Como num sonho da infância, a casa de Álvaro Miranda é viva. É ela que nos habita e encerra, guardando nossos sonos, segredos inaudíveis, as miragens do que somos.
Estão lá medos, angústia, gozos, grito e desmazelos. O tempo de vida que não vemos ela espreita, acompanha e recolhe.
Os lençóis cobrem seus móveis e corpos e, na sua retidão, abraça outros contornos e registros que insistem em vazar na sua memória de pedra.
A casa se impregna dos nossos cheiros que lhe entranham paredes adentro, dos barulhos que agitam silêncios e sinos de vento e acorda enquanto dormimos para alçar seus imponderáveis vôos.
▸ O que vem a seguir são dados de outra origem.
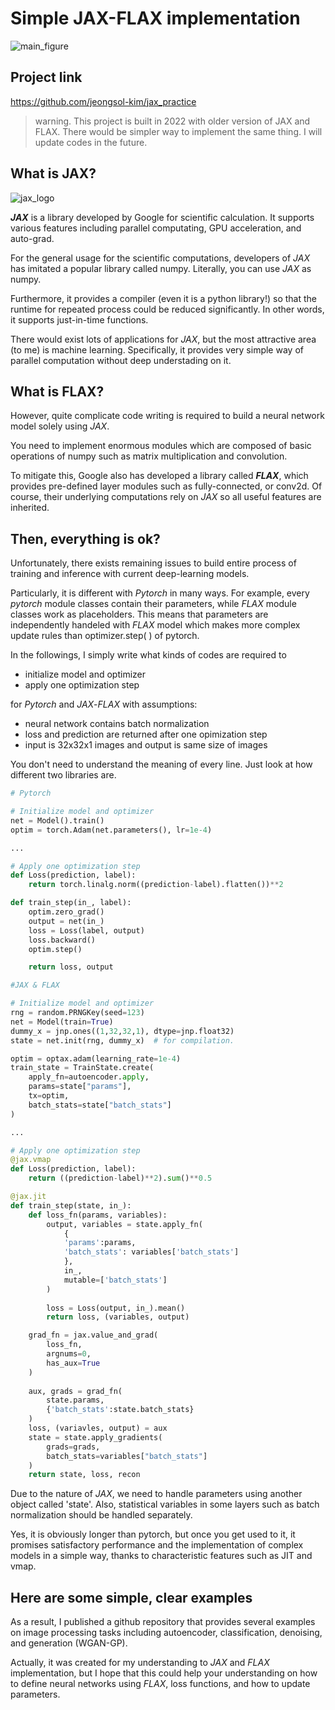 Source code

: # Simple JAX-FLAX implementation

![main_figure](https://images.unsplash.com/photo-1559600279-23b5cc415412?ixlib=rb-4.0.3&ixid=M3wxMjA3fDB8MHxwaG90by1wYWdlfHx8fGVufDB8fHx8fA%3D%3D&auto=format&fit=crop&w=774&q=80)

## Project link
https://github.com/jeongsol-kim/jax_practice

> warning. This project is built in 2022 with older version of JAX and FLAX. There would be simpler way to implement the same thing. I will update codes in the future.

## What is JAX?
![jax_logo](https://modulabs.co.kr/wp-content/uploads/2023/02/jax_logo-1536x480.jpg)

_**JAX**_ is a library developed by Google for scientific calculation. It supports various features including parallel computating, GPU acceleration, and auto-grad. 

For the general usage for the scientific computations, developers of _JAX_ has imitated a popular library called numpy. Literally, you can use _JAX_ as numpy. 

Furthermore, it provides a compiler (even it is a python library!) so that the runtime for repeated process could be reduced significantly. In other words, it supports just-in-time functions.

There would exist lots of applications for _JAX_, but the most attractive area (to me) is machine learning. Specifically, it provides very simple way of parallel computation without deep understading on it.


## What is FLAX?

However, quite complicate code writing is required to build a neural network model solely using _JAX_. 

You need to implement enormous modules which are composed of basic operations of numpy such as matrix multiplication and convolution. 

To mitigate this, Google also has developed a library called _**FLAX**_, which provides pre-defined layer modules such as fully-connected, or conv2d. Of course, their underlying computations rely on _JAX_ so all useful features are inherited. 


## Then, everything is ok?

Unfortunately, there exists remaining issues to build entire process of training and inference with current deep-learning models. 

Particularly, it is different with _Pytorch_ in many ways. For example, every _pytorch_ module classes contain their parameters, while _FLAX_ module classes work as placeholders. This means that parameters are independently handeled with _FLAX_ model which makes more complex update rules than optimizer.step( ) of pytorch.

In the followings, I simply write what kinds of codes are required to

- initialize model and optimizer
- apply one optimization step

for _Pytorch_ and _JAX_-_FLAX_ with assumptions:

- neural network contains batch normalization
- loss and prediction are returned after one opimization step
- input is 32x32x1 images and output is same size of images

You don't need to understand the meaning of every line. Just look at how different two libraries are.

```python
# Pytorch

# Initialize model and optimizer
net = Model().train()
optim = torch.Adam(net.parameters(), lr=1e-4)

...

# Apply one optimization step
def Loss(prediction, label):
    return torch.linalg.norm((prediction-label).flatten())**2

def train_step(in_, label):
    optim.zero_grad()
    output = net(in_)
    loss = Loss(label, output) 
    loss.backward()
    optim.step()

    return loss, output

```

```python
#JAX & FLAX

# Initialize model and optimizer
rng = random.PRNGKey(seed=123)
net = Model(train=True)
dummy_x = jnp.ones((1,32,32,1), dtype=jnp.float32)
state = net.init(rng, dummy_x)  # for compilation.

optim = optax.adam(learning_rate=1e-4)
train_state = TrainState.create(
    apply_fn=autoencoder.apply,
    params=state["params"],
    tx=optim,
    batch_stats=state["batch_stats"]
)

...

# Apply one optimization step
@jax.vmap
def Loss(prediction, label):
    return ((prediction-label)**2).sum()**0.5

@jax.jit
def train_step(state, in_):
    def loss_fn(params, variables):
        output, variables = state.apply_fn(
            {
            'params':params, 
            'batch_stats': variables['batch_stats']
            },
            in_,
            mutable=['batch_stats']
        )
        
        loss = Loss(output, in_).mean()
        return loss, (variables, output)

    grad_fn = jax.value_and_grad(
        loss_fn,
        argnums=0,
        has_aux=True
    )
    
    aux, grads = grad_fn(
        state.params,
        {'batch_stats':state.batch_stats}
    )
    loss, (variavles, output) = aux
    state = state.apply_gradients(
        grads=grads,
        batch_stats=variables["batch_stats"]
    )
    return state, loss, recon

```

Due to the nature of _JAX_, we need to handle parameters using another object called 'state'. Also, statistical variables in some layers such as batch normalization should be handled separately. 

Yes, it is obviously longer than pytorch, but once you get used to it, it promises satisfactory performance and the implementation of complex models in a simple way, thanks to characteristic features such as JIT and vmap.

## Here are some simple, clear examples

As a result, I published a github repository that provides several examples on image processing tasks including autoencoder, classification, denoising, and generation (WGAN-GP). 

Actually, it was created for my understanding to _JAX_ and _FLAX_ implementation, but I hope that this could help your understanding on how to define neural networks using _FLAX_, loss functions, and how to update parameters.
Essa casa que nasce e morre todo dia no compasso da luz, envelhece como nós em escombros dela mesma, nos restos e cansaços das noites festivas, nas dores das madeiras estaladas, em venezianas que cerram pálpebras para esconder a velhice das cores descascadas, até que vire nada.
Álvaro Miranda, na continuidade de seus poemas, reinventa a casa, cansada de ser retratada com saudosismos e pieguices, e a povoa de falas, vácuos, ermos e roncos, assim a transformando em nave fantástica que nos carrega e, sem rumo, nos atravessa tempo e horizontes, até que deixemos de continuar viagem.
Na poesia de Álvaro, a casa continua sempre nave, nômade, a despeito de quem a ocupe.